Journey to GCU: By Gullalai Khan Shairani

Journey to GCU: By Gullalai Khan Shairani

 

I remember choosing GCU over an Engineering degree at UET. I remember the gaze of my father filled with surprise for I had just rebelled against my family’s ‘all-choosing-science-and-business’ majority. The idea was simple, I found a pen and a paper more alluring than questions like ‘why gravity pulls?’. No, it doesn’t mean that I don’t like these questions at all, quite the contrary, I did.
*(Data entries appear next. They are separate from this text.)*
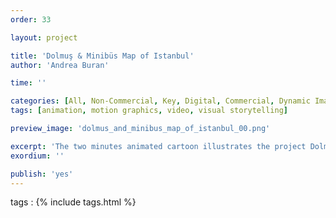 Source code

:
 ```yaml
---
order: 33

layout: project

title: 'Dolmuş & Minibüs Map of Istanbul'
author: 'Andrea Buran'

time: ''

categories: [All, Non-Commercial, Key, Digital, Commercial, Dynamic Image]
tags: [animation, motion graphics, video, visual storytelling]

preview_image: 'dolmus_and_minibus_map_of_istanbul_00.png'

excerpt: 'The two minutes animated cartoon illustrates the project Dolmuş & Minibüs Map of Istanbul and promotes the related crowdfunding campaign.'
exordium: ''

publish: 'yes'
---
```


tags
: {% include tags.html %}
It was like asking a child whether he liked an ice cream or a chocolate better. I always despised such questions as a child. Such questions tend to leave you with only one option.

 

I always refused to answer such questions, and so I did as a grown up as well. (The reason why I’m comparing Literature with Physics when my field was supposed to be engineering is entirely different. I actually wanted to apply in GCU for Physics, and I just randomly filled the form for Literature while submitting it on 20th September, 2014. (Yes, I remember the dates)

 

GCU Lahore

GCU Lahore

 

I was selected in both, but I preferred one dream over the other. ‘Good parents are no lesser than finding an umbrella on a rainy day, surprisingly in your bag.’ There’s a thing about my parents; they’re not cliched, conventional Pakhtoon parents. They’re rather more liberal than my liberal friend’s parents.

 

The idea is simple. You’ve to give your parents reasons to believe in you. So I did, and now they’re aware that whatever decision I will take will be rational enough. This decision of mine was wholeheartedly accepted by my family. The society, however, is a crazy breed. They tend to oppress one’s creativity to a point where one gives up on every single hope, every single strand of uniqueness.

 

Hence, a lot of criticism came my way as a child scoring A+ is usually forced to opt for Engineering or Medical subjects. ‘The problem with our society is that we are never contented. We never really set our next generation free. We tend to tie them with our chains of expectations. If they come up to those expectations, our level of expectation goes higher rather than setting them free.

 

If they fail to meet our standards, they’re pushed to try again and again until we realize they’ve wasted precious years of their lives.’ Enduring it. I finally entered my university life. The first few days were exhausting and for the first time, I was out of my ‘we all love you to the point of bringing cold water and umbrella for you’ environment.

 

I remember crying alone while sitting in The Oval, under the scorching blanket of heat. Quoting it again: ‘We come to accept the things we cannot change.’

 

The very first day, I had five friends already. “You tend to make friends as quickly as you flick your hair”, my teacher complimented me. “No”, I felt like telling her. There’s a difference in making people comfortable with you and being actual friends. ‘The heart is like an ocean, its waves always eager to touch the glitter that’s present on the other side of the boundaries set for it.

 

And later, returning as they touch, for appearances are often deceptive.’ 1 wish I could speak of the struggles I had in those days. ‘A part of you whispers to be indifferent; a part of you scolds you to care. Which part you listen to, defines your experiences.’ So I accepted the point that I wasn’t going to get a group, somehow similar to my own self. And hence I planned to spend my days sitting in Shahab Garden or the library of course.

The goals we set for ourselves are often taken away by what He plans for us.